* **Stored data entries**
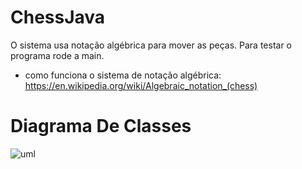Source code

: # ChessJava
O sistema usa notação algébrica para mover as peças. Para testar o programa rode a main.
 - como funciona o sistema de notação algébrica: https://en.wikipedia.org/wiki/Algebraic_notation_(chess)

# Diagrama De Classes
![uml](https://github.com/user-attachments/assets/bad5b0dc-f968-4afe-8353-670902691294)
--
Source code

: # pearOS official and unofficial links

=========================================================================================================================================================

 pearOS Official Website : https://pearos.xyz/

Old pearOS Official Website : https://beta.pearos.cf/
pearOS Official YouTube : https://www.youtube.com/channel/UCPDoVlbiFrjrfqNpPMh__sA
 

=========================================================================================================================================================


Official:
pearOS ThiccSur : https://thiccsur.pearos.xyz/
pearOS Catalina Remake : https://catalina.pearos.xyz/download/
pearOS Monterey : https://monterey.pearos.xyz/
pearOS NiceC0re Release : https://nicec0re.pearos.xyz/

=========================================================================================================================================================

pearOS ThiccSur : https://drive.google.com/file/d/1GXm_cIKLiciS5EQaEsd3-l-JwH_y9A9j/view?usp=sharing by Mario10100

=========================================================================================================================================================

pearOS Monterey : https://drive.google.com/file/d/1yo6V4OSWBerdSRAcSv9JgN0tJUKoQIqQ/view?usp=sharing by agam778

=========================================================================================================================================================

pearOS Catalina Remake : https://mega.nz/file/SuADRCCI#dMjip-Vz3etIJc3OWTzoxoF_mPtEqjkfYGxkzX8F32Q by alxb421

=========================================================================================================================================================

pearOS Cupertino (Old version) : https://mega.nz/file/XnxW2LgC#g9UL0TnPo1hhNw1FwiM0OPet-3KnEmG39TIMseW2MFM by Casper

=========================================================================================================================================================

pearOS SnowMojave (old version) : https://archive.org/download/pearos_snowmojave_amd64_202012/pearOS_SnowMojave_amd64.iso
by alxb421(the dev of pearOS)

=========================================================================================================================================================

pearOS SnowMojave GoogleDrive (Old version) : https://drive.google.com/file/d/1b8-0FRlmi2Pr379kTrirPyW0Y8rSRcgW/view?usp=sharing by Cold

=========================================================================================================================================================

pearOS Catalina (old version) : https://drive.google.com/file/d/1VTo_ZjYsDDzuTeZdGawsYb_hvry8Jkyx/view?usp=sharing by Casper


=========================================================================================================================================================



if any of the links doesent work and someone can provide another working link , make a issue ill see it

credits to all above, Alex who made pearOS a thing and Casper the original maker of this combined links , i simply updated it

* **TASK STATEMENT**
Taking the entries above, restate exactly those lines that fall between the line with "by alxb421(the dev of pearOS)" and the line with "credits to all", keeping both of those lines too.

* **WRITTEN ANSWER**
by alxb421(the dev of pearOS)

=========================================================================================================================================================

pearOS SnowMojave GoogleDrive (Old version) : https://drive.google.com/file/d/1b8-0FRlmi2Pr379kTrirPyW0Y8rSRcgW/view?usp=sharing by Cold

=========================================================================================================================================================

pearOS Catalina (old version) : https://drive.google.com/file/d/1VTo_ZjYsDDzuTeZdGawsYb_hvry8Jkyx/view?usp=sharing by Casper


=========================================================================================================================================================



if any of the links doesent work and someone can provide another working link , make a issue ill see it

credits to all above, Alex who made pearOS a thing and Casper the original maker of this combined links , i simply updated it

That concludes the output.